Nasce nel Nord-Est una iniziativa dal basso, che indica un cammino di tipo sinodale. Un gruppo di cristiani, laiche e laici, preti, religiose e religiosi, dal novembre 2018 si incontra a Limena (PD), per riflettere, da credenti, sulla situazione del Paese e su che cosa è chiesto alle comunità cristiane qui e ora.

Il nome che si sono dati – Forum di Limena – indica non solo il luogo degli incontri, ma la natura stessa del convenire (da Limes: confine). Pur trattandosi, infatti, di una iniziativa ecclesiale, essa si colloca al limite tra l’ecclesiale e il civile e, pur non essendo direttamente politica, si pone al confine tra il culturale e il politico.

L’origine degli incontri è stato innanzitutto il bisogno di capire quanto sta avvenendo in Italia e in Europa, in quale direzione porta e quali pericoli implica.

In secondo luogo, una diffusa preoccupazione per decisioni politiche e linguaggi, introdotti dalle nuove élites, che sembrano orientate a indebolire valori di uguaglianza, fraternità, apertura, solidarietà, che sono a fondamento della convivenza civile e dotati di una forte connotazione evangelica.

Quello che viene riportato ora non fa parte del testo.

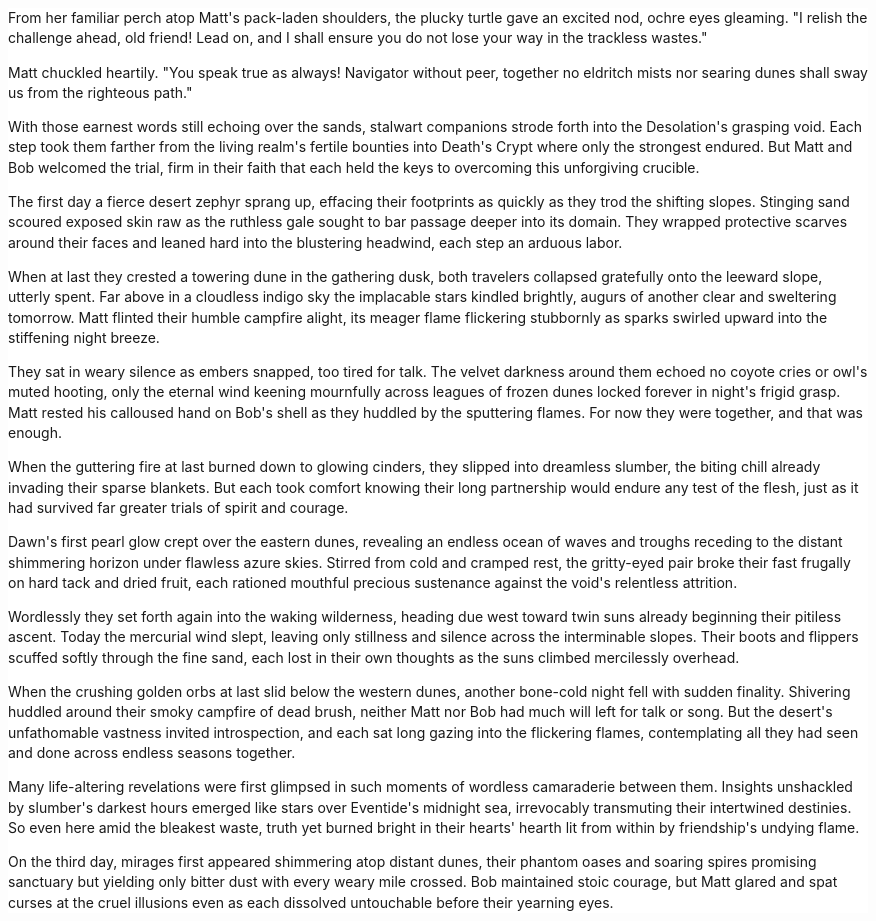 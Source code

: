 From her familiar perch atop Matt's pack-laden shoulders, the plucky turtle gave an excited nod, ochre eyes gleaming. "I relish the challenge ahead, old friend! Lead on, and I shall ensure you do not lose your way in the trackless wastes."

Matt chuckled heartily. "You speak true as always! Navigator without peer, together no eldritch mists nor searing dunes shall sway us from the righteous path."

With those earnest words still echoing over the sands, stalwart companions strode forth into the Desolation's grasping void. Each step took them farther from the living realm's fertile bounties into Death's Crypt where only the strongest endured. But Matt and Bob welcomed the trial, firm in their faith that each held the keys to overcoming this unforgiving crucible.

The first day a fierce desert zephyr sprang up, effacing their footprints as quickly as they trod the shifting slopes. Stinging sand scoured exposed skin raw as the ruthless gale sought to bar passage deeper into its domain. They wrapped protective scarves around their faces and leaned hard into the blustering headwind, each step an arduous labor.

When at last they crested a towering dune in the gathering dusk, both travelers collapsed gratefully onto the leeward slope, utterly spent. Far above in a cloudless indigo sky the implacable stars kindled brightly, augurs of another clear and sweltering tomorrow. Matt flinted their humble campfire alight, its meager flame flickering stubbornly as sparks swirled upward into the stiffening night breeze.

They sat in weary silence as embers snapped, too tired for talk. The velvet darkness around them echoed no coyote cries or owl's muted hooting, only the eternal wind keening mournfully across leagues of frozen dunes locked forever in night's frigid grasp. Matt rested his calloused hand on Bob's shell as they huddled by the sputtering flames. For now they were together, and that was enough.

When the guttering fire at last burned down to glowing cinders, they slipped into dreamless slumber, the biting chill already invading their sparse blankets. But each took comfort knowing their long partnership would endure any test of the flesh, just as it had survived far greater trials of spirit and courage.

Dawn's first pearl glow crept over the eastern dunes, revealing an endless ocean of waves and troughs receding to the distant shimmering horizon under flawless azure skies. Stirred from cold and cramped rest, the gritty-eyed pair broke their fast frugally on hard tack and dried fruit, each rationed mouthful precious sustenance against the void's relentless attrition.

Wordlessly they set forth again into the waking wilderness, heading due west toward twin suns already beginning their pitiless ascent. Today the mercurial wind slept, leaving only stillness and silence across the interminable slopes. Their boots and flippers scuffed softly through the fine sand, each lost in their own thoughts as the suns climbed mercilessly overhead.

When the crushing golden orbs at last slid below the western dunes, another bone-cold night fell with sudden finality. Shivering huddled around their smoky campfire of dead brush, neither Matt nor Bob had much will left for talk or song. But the desert's unfathomable vastness invited introspection, and each sat long gazing into the flickering flames, contemplating all they had seen and done across endless seasons together.

Many life-altering revelations were first glimpsed in such moments of wordless camaraderie between them. Insights unshackled by slumber's darkest hours emerged like stars over Eventide's midnight sea, irrevocably transmuting their intertwined destinies. So even here amid the bleakest waste, truth yet burned bright in their hearts' hearth lit from within by friendship's undying flame.

On the third day, mirages first appeared shimmering atop distant dunes, their phantom oases and soaring spires promising sanctuary but yielding only bitter dust with every weary mile crossed. Bob maintained stoic courage, but Matt glared and spat curses at the cruel illusions even as each dissolved untouchable before their yearning eyes.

La constatazione, infine, che, anche nella Chiesa, vi è una sostanziale assenza di luoghi di riflessione e di confronto su questi temi.

Ne è scaturita la decisione di predisporre un testo che riflettesse i contenuti e i modi del confronto sperimentati nel Forum, su cui avviare una raccolta di firme. Il “Documento di Limena” è stato inizialmente sottoscritto da 160 persone, in prevalenza laici, di tutte le diocesi delle tre Regioni e comprende anche alcuni appartenenti alla Chiesa Evangelica Luterana.

Dopo essere stato inviato ai vescovi, esso è stato reso pubblico nel corso di un forum svoltosi il 6 aprile, che ha visto la partecipazione, oltre che dei firmatari, di qualificati esponenti delle Chiese del Triveneto. Gli interventi del convegno e il documento sono disponibili sul sito del Forum dove continua la raccolta di adesioni.

Ora si apre una fase di divulgazione finalizzata a sollecitare e a sostenere il dibattito nelle Chiese del Triveneto, dai gruppi di base, alle parrocchie, alle diocesi.

I contenuti del documento

Il documento è rivolto alle popolazioni del Nord-Est, agli uomini di buona volontà, a cominciare dai cristiani, ed è suddiviso in sei parti.

L’idea di partenza è che siamo a un punto di svolta, non solo in Italia, a un crocevia della storia in cui tratti essenziali della convivenza vengono ridefiniti.

© Francesca Cavalli

Il testo vuole proporre un discorso sul futuro che nasce da preoccupazioni, ma anche dalla speranza, perché passaggi come quello attuale aprono alternative e suscitano energie nuove. È un invito a riflettere su ciò che avviene e a provare a immaginare il mondo in cui vorremmo vivere, nella convinzione che i giochi non siano ancora fatti.

Il testo sottolinea due sfide: la crisi dei sistemi democratici, con i rischi di deriva autoritaria, e l’affermarsi di un atteggiamento di chiusura. Le conseguenze sono: una ripresa del nazionalismo identitario, la ricerca del colpevole da additare, il rarefarsi del sentimento di compassione.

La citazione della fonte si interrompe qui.